Una de las nietas de Taita Ponce fue Juana Emilia Ponce de León Ponce de León —a quien los muchachos de la familia luego le dirían tía Mimí—, alta, delicada, exquisita mujer de esmerada educación, sensibilidad y delicadeza, de quien se cuenta que fuera una excelente pianista, sin llegar a ser profesional, según se estilaba en aquella época en las familias de rancio apellido. Esta Emilia fue la madre del mimado. Del que reclamaba para sí lo negado al otro varón y a la hembra: su hermana Emilia María Mauricia —Cuca—, quien sólo supo de anonimato y soledades hasta su muerte, en 1965, en la casa de Miguel Villalón y Ofelia Les, una buena señora que la tenía en su hogar y la adoraba, cuidándola con esmeros, y a quien le confesara Cuca que el gran amor de su vida fue Charles Aguirre, jefe del Puerto de La Habana que la abandonó sin llegar al matrimonio.  se decía que ella vivía en casas de huéspedes a partir del fallecimiento de su madre, en 1933, y hacía adaptaciones de novelas radiales y otros trabajos, anónimamente, para autores de renombre, como José Sánchez Arcilla, por ejemplo, y también traducía del inglés al español.
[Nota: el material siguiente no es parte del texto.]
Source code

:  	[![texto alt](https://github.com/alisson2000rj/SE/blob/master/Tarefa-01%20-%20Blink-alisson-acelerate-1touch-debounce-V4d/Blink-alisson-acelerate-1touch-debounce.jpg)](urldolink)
Yarini, el de una infancia rodeada de complacencias y halagos por ser el niño más pequeño de familia criolla, en la que, para la madre, el varón merece y se le proporciona todo, perdonando, disimulando sus hábitos peores, el abandono de responsabilidades que difícilmente llega a conocer el hijito, elchiquitico, el pobrecito, y toda la gama de diminutivos capaces de formarse, repetidos por la madre cubana desde los arranques de la época colonial, alimentando así una blandenguería que luego hay que disfrazar con el machismo, el alarde, la palabrota.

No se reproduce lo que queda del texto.